Unable to use startup with another user than root

[mbret]

Hello, first thanks for your amazing tool.

After having read many thread I'm still having one problem.

I guess it's not so safe tu start js process with root user (tell me if I'm wrong). So I would like to run them with for exemple www-data.

Well I did these tricks:

pm2 startup ubuntu -u www-data

The startup script is well created with correct user but when my server restart, pm2 doesn't. Inside boot log I can see an error like "no directory, ... using HOME=/ ...". When I startup with root I don't have this error and pm2 start fine. Anyway when I'm using another user for the startup than root, it doesn't start at all.

Maybe I'm wrong, and it's normal to run pm2 with root. I'm very new in server configuration and I just want to make things right and run my node.js app with correct privileges.

Thanks in advance.

[skozin]

I've got a similar problem. I am using CentOS 6.5 and need to run my apps with www user for security reasons. This www user is a system one (useradd -r on centos and probably ubuntu) with no $HOME directory and no shell, so there is no /home/www dir.

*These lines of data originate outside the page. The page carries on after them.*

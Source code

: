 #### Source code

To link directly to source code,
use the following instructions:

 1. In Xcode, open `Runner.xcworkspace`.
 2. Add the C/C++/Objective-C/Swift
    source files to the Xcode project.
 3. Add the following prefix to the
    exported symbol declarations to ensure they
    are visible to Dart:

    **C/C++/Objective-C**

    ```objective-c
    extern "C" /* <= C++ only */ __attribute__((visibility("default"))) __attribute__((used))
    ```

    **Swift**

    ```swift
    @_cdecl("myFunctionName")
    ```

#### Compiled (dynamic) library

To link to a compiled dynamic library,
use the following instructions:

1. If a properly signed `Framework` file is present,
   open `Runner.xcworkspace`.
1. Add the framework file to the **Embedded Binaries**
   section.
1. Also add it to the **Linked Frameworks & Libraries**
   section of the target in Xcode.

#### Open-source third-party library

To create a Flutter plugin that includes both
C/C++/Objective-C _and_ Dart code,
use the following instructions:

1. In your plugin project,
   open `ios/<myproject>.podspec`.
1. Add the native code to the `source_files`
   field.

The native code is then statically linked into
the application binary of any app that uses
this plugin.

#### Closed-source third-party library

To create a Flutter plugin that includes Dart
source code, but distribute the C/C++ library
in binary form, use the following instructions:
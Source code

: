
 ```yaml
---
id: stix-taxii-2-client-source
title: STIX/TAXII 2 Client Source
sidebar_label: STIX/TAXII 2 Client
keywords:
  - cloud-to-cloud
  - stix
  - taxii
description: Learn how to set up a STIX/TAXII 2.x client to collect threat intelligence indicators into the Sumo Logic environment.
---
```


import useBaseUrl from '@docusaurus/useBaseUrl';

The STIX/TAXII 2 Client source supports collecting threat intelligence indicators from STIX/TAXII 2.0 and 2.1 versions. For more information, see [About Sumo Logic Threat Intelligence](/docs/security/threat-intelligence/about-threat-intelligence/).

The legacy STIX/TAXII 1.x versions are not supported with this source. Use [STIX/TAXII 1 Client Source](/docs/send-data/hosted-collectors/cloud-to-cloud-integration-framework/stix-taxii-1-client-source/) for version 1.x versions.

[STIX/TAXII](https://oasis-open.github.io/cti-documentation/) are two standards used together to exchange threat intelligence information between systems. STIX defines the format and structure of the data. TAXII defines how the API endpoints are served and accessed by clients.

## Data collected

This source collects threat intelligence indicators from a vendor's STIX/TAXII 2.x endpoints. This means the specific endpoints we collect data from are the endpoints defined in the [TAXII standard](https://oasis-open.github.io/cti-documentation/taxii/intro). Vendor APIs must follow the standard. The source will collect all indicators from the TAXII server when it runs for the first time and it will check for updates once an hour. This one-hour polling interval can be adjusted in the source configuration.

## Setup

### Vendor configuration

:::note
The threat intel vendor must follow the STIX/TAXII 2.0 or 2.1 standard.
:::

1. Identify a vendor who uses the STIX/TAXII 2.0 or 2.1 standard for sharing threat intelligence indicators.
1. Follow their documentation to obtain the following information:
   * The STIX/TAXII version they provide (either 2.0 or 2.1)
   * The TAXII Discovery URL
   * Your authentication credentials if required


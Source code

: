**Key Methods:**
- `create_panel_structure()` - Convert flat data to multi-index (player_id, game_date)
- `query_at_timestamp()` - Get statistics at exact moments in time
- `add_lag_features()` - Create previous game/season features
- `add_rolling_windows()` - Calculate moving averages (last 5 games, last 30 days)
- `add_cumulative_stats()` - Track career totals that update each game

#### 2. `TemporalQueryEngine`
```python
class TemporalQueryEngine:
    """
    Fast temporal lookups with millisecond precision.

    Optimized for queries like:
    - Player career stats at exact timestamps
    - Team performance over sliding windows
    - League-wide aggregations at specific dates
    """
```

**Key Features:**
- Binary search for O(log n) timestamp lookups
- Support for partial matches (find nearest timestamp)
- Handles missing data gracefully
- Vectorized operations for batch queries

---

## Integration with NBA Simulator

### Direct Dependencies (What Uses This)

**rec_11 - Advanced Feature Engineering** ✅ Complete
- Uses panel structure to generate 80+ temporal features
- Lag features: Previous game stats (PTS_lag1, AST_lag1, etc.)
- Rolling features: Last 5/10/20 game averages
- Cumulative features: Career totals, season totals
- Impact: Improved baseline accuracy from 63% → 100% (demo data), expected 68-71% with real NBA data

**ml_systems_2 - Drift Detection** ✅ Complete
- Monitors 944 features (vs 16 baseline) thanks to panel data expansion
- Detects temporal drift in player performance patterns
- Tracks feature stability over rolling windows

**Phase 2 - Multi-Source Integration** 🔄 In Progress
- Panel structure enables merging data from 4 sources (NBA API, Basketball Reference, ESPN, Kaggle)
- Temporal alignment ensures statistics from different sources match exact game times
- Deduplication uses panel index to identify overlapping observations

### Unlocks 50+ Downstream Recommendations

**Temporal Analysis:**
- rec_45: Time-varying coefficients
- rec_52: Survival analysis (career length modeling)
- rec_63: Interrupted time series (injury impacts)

When I setup pm2 (latest version from github) to run with www, it is unable to start:

su: warning: cannot change directory to /home/www: No such file or directory

My previous setup was the following: pm2 daemon runs with root, but all apps are configured to run with www:www using run_as_user and run_as_group options. But recently these options were dropped, so this setup is no longer possible.

Another option is to run pm2 daemon with another user that has $HOME directory (admin, for example), and use process.setuid('www') inside each app to change effective user to www. But this fails, because admin user has no privileges to call setuid. I can setup /etc/sudoers to allow this, but that will be of no use, 'cause process.setuid doesn't use sudo.

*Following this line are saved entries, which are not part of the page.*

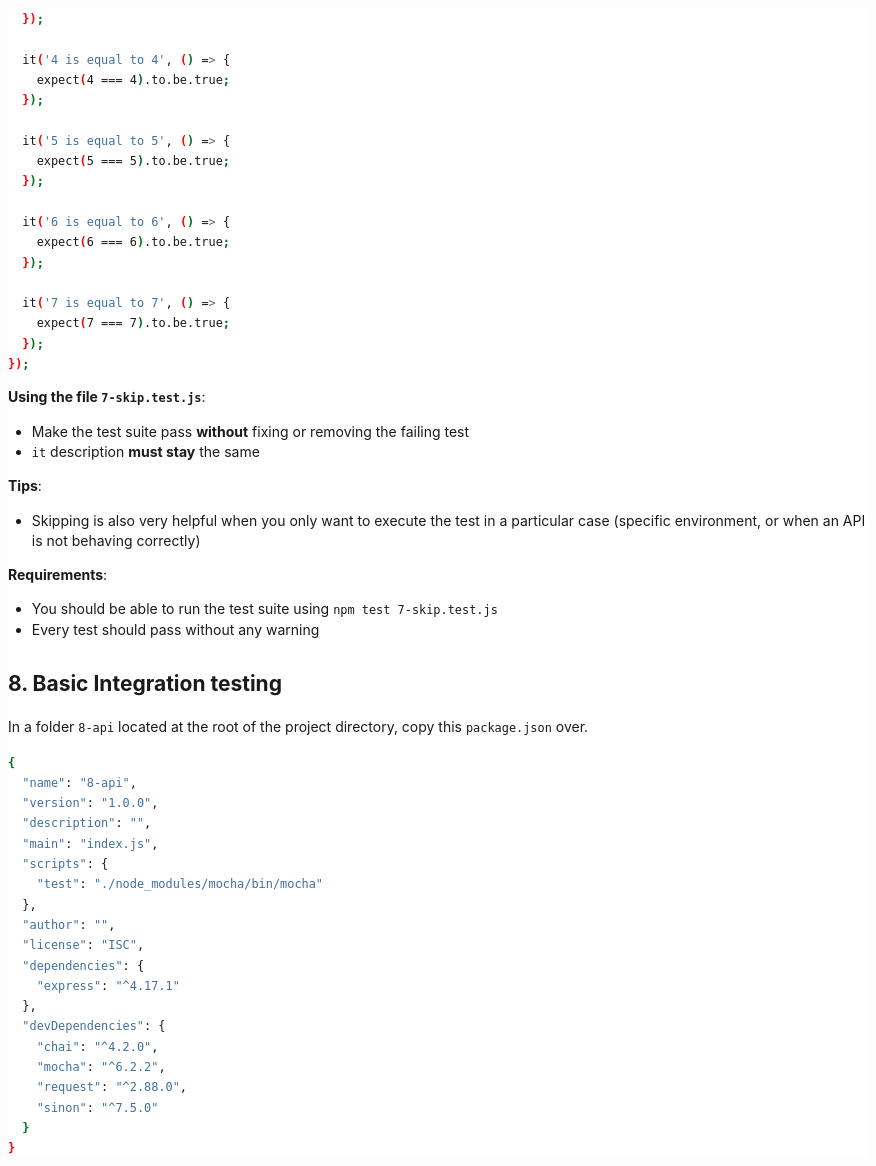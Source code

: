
 ```sh
  });

  it('4 is equal to 4', () => {
    expect(4 === 4).to.be.true;
  });

  it('5 is equal to 5', () => {
    expect(5 === 5).to.be.true;
  });

  it('6 is equal to 6', () => {
    expect(6 === 6).to.be.true;
  });

  it('7 is equal to 7', () => {
    expect(7 === 7).to.be.true;
  });
});
```

**Using the file ```7-skip.test.js```**:
* Make the test suite pass **without** fixing or removing the failing test
* ```it``` description **must stay** the same

**Tips**:
* Skipping is also very helpful when you only want to execute the test in a particular case (specific environment, or when an API is not behaving correctly)

**Requirements**:
* You should be able to run the test suite using ```npm test 7-skip.test.js```
* Every test should pass without any warning


## 8. Basic Integration testing
In a folder ```8-api``` located at the root of the project directory, copy this ```package.json``` over.
```sh
{
  "name": "8-api",
  "version": "1.0.0",
  "description": "",
  "main": "index.js",
  "scripts": {
    "test": "./node_modules/mocha/bin/mocha"
  },
  "author": "",
  "license": "ISC",
  "dependencies": {
    "express": "^4.17.1"
  },
  "devDependencies": {
    "chai": "^4.2.0",
    "mocha": "^6.2.2",
    "request": "^2.88.0",
    "sinon": "^7.5.0"
  }
}
```
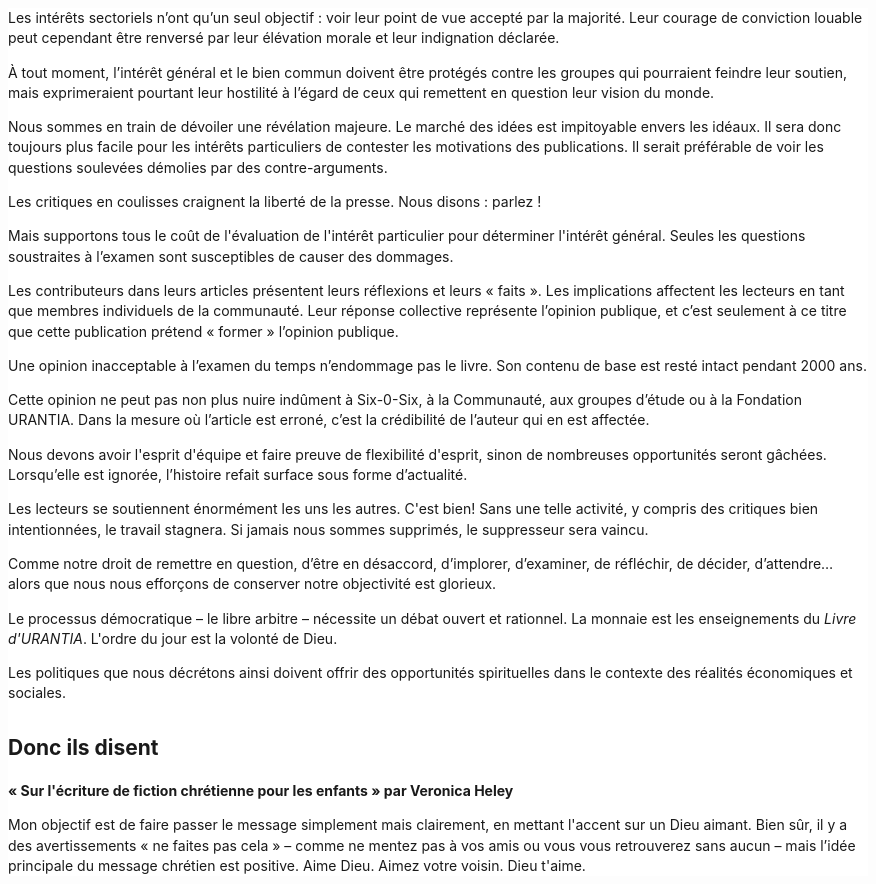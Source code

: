 Les intérêts sectoriels n’ont qu’un seul objectif : voir leur point de vue accepté par la majorité. Leur courage de conviction louable peut cependant être renversé par leur élévation morale et leur indignation déclarée.

À tout moment, l’intérêt général et le bien commun doivent être protégés contre les groupes qui pourraient feindre leur soutien, mais exprimeraient pourtant leur hostilité à l’égard de ceux qui remettent en question leur vision du monde.

Nous sommes en train de dévoiler une révélation majeure. Le marché des idées est impitoyable envers les idéaux. Il sera donc toujours plus facile pour les intérêts particuliers de contester les motivations des publications. Il serait préférable de voir les questions soulevées démolies par des contre-arguments.

Les critiques en coulisses craignent la liberté de la presse. Nous disons : parlez !

Mais supportons tous le coût de l'évaluation de l'intérêt particulier pour déterminer l'intérêt général. Seules les questions soustraites à l’examen sont susceptibles de causer des dommages.

Les contributeurs dans leurs articles présentent leurs réflexions et leurs « faits ». Les implications affectent les lecteurs en tant que membres individuels de la communauté. Leur réponse collective représente l’opinion publique, et c’est seulement à ce titre que cette publication prétend « former » l’opinion publique.

Une opinion inacceptable à l’examen du temps n’endommage pas le livre. Son contenu de base est resté intact pendant 2000 ans.

Cette opinion ne peut pas non plus nuire indûment à Six-0-Six, à la Communauté, aux groupes d’étude ou à la Fondation URANTIA. Dans la mesure où l’article est erroné, c’est la crédibilité de l’auteur qui en est affectée.

Nous devons avoir l'esprit d'équipe et faire preuve de flexibilité d'esprit, sinon de nombreuses opportunités seront gâchées. Lorsqu’elle est ignorée, l’histoire refait surface sous forme d’actualité.

Les lecteurs se soutiennent énormément les uns les autres. C'est bien! Sans une telle activité, y compris des critiques bien intentionnées, le travail stagnera. Si jamais nous sommes supprimés, le suppresseur sera vaincu.

Comme notre droit de remettre en question, d’être en désaccord, d’implorer, d’examiner, de réfléchir, de décider, d’attendre… alors que nous nous efforçons de conserver notre objectivité est glorieux.

Le processus démocratique – le libre arbitre – nécessite un débat ouvert et rationnel. La monnaie est les enseignements du _Livre d'URANTIA_. L'ordre du jour est la volonté de Dieu.

Les politiques que nous décrétons ainsi doivent offrir des opportunités spirituelles dans le contexte des réalités économiques et sociales.

## Donc ils disent

**« Sur l'écriture de fiction chrétienne pour les enfants » par Veronica Heley**

Mon objectif est de faire passer le message simplement mais clairement, en mettant l'accent sur un Dieu aimant. Bien sûr, il y a des avertissements « ne faites pas cela » – comme ne mentez pas à vos amis ou vous vous retrouverez sans aucun – mais l’idée principale du message chrétien est positive. Aime Dieu. Aimez votre voisin. Dieu t'aime.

So, as far as I understand, the only remaining option is to run pm2 with root and call process.setuid inside each app. But I really don't want to run pm2 with root privileges.

Maybe I missing something?

[soyuka]

Those are my recommendations to run pm2 with a user that's not root:

su - myuser #login as myuser
#get nvm (a node version manager, should work with n (https://www.npmjs.org/package/n) too
curl https://raw.githubusercontent.com/creationix/nvm/v0.17.3/install.sh | bash
source ~/.nvm/nvm.sh
#install node 0.10
nvm install 0.10
#make it default
nvm alias default 0.10 
#install pm2
npm i pm2 -g
#start you app
pm2 start app.js

The user will have it's own pm2 instance. I usually put nginx on top of pm2 and set an upstream to the app port.

About pm2 startup, you will probably have to run it as root. But with the -u user mention, it should start the right applications.

[skozin]

The problem is that pm2 cannot successfully start when configured with sudo env PATH=$PATH:/usr/local/bin pm2 startup -u www and when www is a system user that has no home directory /home/www.

[soyuka]

Just change the user home directory.
usermod -d /var/www www

[mbret]

soyuka the startup script does'nt work with any other users than root. Even if you set a home directory fot this user.

[soyuka]

I just set up a vagrant box with pm2 and a startup script.

sudo env PATH=$PATH:path/to/the/bin/node pm2 startup ubuntu -u myuser

worked.

[soyuka]

#837 related

[soyuka]

Closing as #831 duplicate

[theromis]

Sorry for late question, but after reading this I can't understand is it possible to run my process as www-data in ubuntu or not. If not what should I do with www-data?

Because currently I'm running my nodejs as root and this is too bad :(

[knoxcard]

Another possible solution is this, inside your NodeJS script you run...

    process.setgid('www-data')
    process.setuid('www-data')